§ ENTRIES SUPPLIED
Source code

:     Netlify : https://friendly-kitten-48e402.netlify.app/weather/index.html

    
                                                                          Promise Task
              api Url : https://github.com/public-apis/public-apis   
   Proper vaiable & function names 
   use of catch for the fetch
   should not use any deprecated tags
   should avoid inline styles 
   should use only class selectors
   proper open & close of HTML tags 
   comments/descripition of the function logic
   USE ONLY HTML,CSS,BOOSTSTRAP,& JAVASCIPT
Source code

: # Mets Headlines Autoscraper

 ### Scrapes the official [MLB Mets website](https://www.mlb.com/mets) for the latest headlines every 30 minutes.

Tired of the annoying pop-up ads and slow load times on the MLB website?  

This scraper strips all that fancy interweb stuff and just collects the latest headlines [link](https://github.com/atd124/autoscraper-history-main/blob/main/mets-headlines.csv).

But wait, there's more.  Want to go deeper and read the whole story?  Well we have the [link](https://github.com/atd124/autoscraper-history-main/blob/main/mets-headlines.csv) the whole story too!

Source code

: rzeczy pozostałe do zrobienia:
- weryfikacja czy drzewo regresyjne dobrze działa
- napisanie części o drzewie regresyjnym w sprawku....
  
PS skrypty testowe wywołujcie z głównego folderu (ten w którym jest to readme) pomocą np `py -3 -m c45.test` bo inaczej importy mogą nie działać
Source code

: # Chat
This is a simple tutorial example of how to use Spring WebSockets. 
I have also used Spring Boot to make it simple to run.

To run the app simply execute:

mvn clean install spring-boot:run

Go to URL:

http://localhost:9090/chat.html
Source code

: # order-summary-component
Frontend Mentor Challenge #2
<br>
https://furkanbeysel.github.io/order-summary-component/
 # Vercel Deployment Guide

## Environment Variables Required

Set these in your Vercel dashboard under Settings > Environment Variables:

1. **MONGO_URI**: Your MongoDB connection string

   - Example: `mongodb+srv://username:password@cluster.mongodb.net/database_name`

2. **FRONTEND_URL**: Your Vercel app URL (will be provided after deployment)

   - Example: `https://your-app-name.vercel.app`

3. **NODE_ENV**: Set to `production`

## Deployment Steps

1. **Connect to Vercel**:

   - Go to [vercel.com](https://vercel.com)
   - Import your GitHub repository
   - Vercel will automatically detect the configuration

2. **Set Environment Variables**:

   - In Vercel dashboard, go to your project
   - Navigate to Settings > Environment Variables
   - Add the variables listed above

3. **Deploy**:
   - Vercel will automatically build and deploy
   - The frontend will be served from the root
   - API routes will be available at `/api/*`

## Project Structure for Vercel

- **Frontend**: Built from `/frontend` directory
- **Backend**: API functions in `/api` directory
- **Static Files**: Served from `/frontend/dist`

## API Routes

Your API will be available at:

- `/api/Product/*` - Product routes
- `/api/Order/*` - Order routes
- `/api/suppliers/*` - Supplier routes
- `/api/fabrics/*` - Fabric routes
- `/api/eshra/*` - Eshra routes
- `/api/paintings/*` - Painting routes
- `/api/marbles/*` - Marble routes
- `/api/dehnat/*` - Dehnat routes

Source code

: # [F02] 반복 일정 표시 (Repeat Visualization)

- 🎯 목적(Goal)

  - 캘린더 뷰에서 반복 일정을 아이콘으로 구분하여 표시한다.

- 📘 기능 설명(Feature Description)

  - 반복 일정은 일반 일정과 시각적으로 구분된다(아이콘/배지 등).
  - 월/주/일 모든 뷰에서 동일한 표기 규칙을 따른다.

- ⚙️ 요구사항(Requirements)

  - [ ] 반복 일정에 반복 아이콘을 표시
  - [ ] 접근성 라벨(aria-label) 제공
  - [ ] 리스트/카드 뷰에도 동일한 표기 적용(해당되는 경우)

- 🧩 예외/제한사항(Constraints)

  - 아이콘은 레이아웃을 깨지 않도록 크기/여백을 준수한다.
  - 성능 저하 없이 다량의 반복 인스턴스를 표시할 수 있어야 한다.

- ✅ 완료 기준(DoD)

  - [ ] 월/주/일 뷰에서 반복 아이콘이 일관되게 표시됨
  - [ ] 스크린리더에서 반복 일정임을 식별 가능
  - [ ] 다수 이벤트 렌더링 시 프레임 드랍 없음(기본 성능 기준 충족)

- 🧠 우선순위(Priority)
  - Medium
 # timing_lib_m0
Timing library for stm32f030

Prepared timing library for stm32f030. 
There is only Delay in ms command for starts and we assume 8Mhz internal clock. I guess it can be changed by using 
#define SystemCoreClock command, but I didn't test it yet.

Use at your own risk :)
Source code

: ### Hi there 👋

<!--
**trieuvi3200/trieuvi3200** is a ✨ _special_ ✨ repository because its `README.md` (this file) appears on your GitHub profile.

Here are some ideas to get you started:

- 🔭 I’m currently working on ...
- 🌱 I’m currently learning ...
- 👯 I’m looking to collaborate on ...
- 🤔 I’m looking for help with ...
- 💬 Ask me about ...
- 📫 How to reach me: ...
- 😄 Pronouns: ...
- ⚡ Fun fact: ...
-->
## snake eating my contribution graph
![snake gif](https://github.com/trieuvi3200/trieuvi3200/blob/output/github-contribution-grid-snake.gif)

§ PROBLEM REQUIREMENTS
Each line from the first line of the entries up to and including the line containing "But wait, there's" should be transcribed exactly, with all other lines left out.

§ SOLUTION
Source code

:     Netlify : https://friendly-kitten-48e402.netlify.app/weather/index.html

    
                                                                          Promise Task
              api Url : https://github.com/public-apis/public-apis   
   Proper vaiable & function names 
   use of catch for the fetch
   should not use any deprecated tags
   should avoid inline styles 
   should use only class selectors
   proper open & close of HTML tags 
   comments/descripition of the function logic
   USE ONLY HTML,CSS,BOOSTSTRAP,& JAVASCIPT
Source code

: # Mets Headlines Autoscraper

 ### Scrapes the official [MLB Mets website](https://www.mlb.com/mets) for the latest headlines every 30 minutes.

Tired of the annoying pop-up ads and slow load times on the MLB website?  

This scraper strips all that fancy interweb stuff and just collects the latest headlines [link](https://github.com/atd124/autoscraper-history-main/blob/main/mets-headlines.csv).

But wait, there's more.  Want to go deeper and read the whole story?  Well we have the [link](https://github.com/atd124/autoscraper-history-main/blob/main/mets-headlines.csv) the whole story too!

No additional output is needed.